Cgil, 5 milioni di firme per il Parlamento

05/12/2002

            5 dicembre 2002

            La raccolta ha superato l’obiettivo e proseguirà sino a metà dicembre.
            La battaglia in difesa dell’articolo 18 e per i diritti
            Cgil, 5 milioni di firme per il Parlamento

            Giovanni Laccabò

            MILANO Cinquemilionisessantaquattromilacinquecentotrentasette:
            sono «le firme» al conteggio aggiornato, destinate al Parlamento
            per sostenere la battaglia contro l’848 bis, il decreto delegato nel quale il
            governo – con una furbata presa sul serio solo da Pezzotta e Angeletti – ha travasato l’originale 848 che colpisce l’articolo 18.
            Intanto cominciano ad affluire alla sede nazionale Cgil anche i dati parziali sul tesseramento, con risultati lusinghieri.
            Quando i presidenti Casini e Pera le riceveranno, le firme saranno ancora più numerose, assicura il segretario confederale Cgil Carlo Ghezzi, che sovraintende alle operazioni: «La raccolta ha superato l’obiettivo, ma la campagna prosegue fino a metà dicembre: a nome della Cgil rivolgo
            un appello a far affluire altre firme presso le Camere del lavoro provinciali.
            Invito a proseguire con costanza tutti i luoghi di lavoro, le più disperse leghe, le associazioni di giovani che hanno lavorato con noi, i singoli cittadini che possono scaricare il modulo di adesione da Internet».
            La Cgil è più che soddisfatta: «Nessuno in Europa ha mai raccolto una quantità tanto enorme di firme, in soli tre mesi, e tutte certificate. Dapprima con il tour del Tir, poi nei luoghi di lavoro, uno sforzo straordinario di partecipazione senza uguali: la Cgil ha ringraziato a Napoli chi ha sottoscritto e chi ha raccolto».
            Si avvicina l’ora di tirare le somme: «All’inizio dell’anno prossimo faremo un bilancio, provincia per provincia, di questo straordinario sforzo per la democrazia.
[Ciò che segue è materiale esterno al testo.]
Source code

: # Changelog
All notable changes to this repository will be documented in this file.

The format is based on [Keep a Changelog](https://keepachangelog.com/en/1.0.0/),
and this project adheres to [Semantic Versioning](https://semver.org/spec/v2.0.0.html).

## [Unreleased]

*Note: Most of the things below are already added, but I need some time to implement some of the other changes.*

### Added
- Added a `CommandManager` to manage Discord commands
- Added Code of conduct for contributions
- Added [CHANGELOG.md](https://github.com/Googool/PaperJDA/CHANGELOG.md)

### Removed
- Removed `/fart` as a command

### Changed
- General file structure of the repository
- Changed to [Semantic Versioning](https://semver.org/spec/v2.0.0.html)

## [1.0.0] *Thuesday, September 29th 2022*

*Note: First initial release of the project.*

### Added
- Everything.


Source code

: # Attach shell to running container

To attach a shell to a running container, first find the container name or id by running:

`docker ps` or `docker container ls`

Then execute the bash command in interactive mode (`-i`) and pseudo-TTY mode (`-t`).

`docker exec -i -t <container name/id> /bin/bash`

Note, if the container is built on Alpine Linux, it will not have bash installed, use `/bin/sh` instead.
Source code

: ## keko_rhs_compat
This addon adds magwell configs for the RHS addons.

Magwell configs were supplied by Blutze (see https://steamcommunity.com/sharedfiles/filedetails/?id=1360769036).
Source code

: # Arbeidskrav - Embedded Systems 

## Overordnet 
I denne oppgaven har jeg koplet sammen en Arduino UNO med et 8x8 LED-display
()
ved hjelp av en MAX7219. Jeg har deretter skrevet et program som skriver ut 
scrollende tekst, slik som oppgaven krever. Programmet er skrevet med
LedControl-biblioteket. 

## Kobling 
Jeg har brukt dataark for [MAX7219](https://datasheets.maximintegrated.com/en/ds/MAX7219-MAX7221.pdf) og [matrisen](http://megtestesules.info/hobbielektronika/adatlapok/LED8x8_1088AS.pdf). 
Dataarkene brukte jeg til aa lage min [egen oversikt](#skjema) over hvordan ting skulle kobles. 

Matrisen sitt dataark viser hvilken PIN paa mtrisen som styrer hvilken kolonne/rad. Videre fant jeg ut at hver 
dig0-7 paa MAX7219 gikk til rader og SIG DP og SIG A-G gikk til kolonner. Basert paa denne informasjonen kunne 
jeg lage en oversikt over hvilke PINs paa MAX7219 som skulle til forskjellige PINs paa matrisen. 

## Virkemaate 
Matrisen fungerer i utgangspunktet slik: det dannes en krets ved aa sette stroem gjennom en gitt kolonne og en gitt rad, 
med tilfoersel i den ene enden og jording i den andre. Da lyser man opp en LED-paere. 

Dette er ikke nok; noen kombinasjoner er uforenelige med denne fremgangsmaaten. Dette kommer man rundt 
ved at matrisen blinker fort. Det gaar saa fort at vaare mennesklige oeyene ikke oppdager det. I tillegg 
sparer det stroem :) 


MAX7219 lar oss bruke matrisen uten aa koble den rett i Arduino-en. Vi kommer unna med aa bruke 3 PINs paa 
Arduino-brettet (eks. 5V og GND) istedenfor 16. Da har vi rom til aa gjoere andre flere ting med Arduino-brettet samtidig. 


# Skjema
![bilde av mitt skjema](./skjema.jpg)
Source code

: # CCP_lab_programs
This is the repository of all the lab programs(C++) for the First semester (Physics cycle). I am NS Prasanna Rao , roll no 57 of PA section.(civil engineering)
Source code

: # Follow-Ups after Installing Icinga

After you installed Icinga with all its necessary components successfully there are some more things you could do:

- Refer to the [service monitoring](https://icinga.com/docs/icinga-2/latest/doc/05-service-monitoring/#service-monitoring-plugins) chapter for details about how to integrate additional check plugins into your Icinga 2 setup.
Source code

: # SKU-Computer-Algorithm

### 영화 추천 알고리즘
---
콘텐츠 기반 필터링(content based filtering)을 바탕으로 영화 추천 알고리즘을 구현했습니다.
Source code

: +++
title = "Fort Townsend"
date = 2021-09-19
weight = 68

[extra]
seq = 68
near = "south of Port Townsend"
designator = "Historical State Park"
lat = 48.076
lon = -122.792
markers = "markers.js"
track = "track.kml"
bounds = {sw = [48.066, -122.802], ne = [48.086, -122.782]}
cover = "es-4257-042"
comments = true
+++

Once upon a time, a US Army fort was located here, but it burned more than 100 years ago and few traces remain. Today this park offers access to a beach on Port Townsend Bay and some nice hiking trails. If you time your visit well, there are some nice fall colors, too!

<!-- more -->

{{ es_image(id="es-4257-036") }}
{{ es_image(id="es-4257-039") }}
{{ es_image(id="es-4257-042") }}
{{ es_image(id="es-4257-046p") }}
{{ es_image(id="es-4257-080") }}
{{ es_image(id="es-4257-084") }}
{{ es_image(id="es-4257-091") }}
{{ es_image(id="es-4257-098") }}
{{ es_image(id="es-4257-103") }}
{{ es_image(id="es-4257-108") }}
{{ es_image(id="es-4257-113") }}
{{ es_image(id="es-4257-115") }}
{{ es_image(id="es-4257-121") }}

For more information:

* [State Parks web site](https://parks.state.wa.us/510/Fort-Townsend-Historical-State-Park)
Come sempre, anche se l’impegno è stato eccezionale, è possibile che emerga qualche piccola zona d’ombra che va esaminata».
            Poi si dovrà organizzare l’afflusso delle firme alla Cgil nazionale, per poi consegnarle al legislatore per contrastare fisicamente «quei due provvedimenti che proprio non ci piacciono», che stravolgono il mercato del lavoro e l’articolo 18. E per chiedere, coi due «sì», un sistema più robusto di ammortizzatori e la estensione dei diritti a tutto il mondo del lavoro. Ghezzi: «Stiamo elaborando le due proposte. Il comitato direttivo sta discutendo l’impiantoi di base della riforma degli ammortizzatori da trasformare in un articolato di legge che diventerà la proposta di legge di iniziativa popolare. Stiamo lavorando anche sull’impianto di fondo
            della proposta per estendere i diritti. Così intendiamo influire sul dibattito parlamentare». Lo scontro sull’articolo 18 dovrebbe (condizionale d’obbligo) esplodere a fine gennaio: «Finora il governo non ha avuto
            il coraggio di farlo discutere, e poiché siamo certi che ci sarà una sacrosanta opposizione, in sintonia con molte altre forze sociali e culturali intendiamo ragionare sui diritti del lavoro e sui diritti di cittadinanza,
            compresa la devolution che minaccia i diritti universali».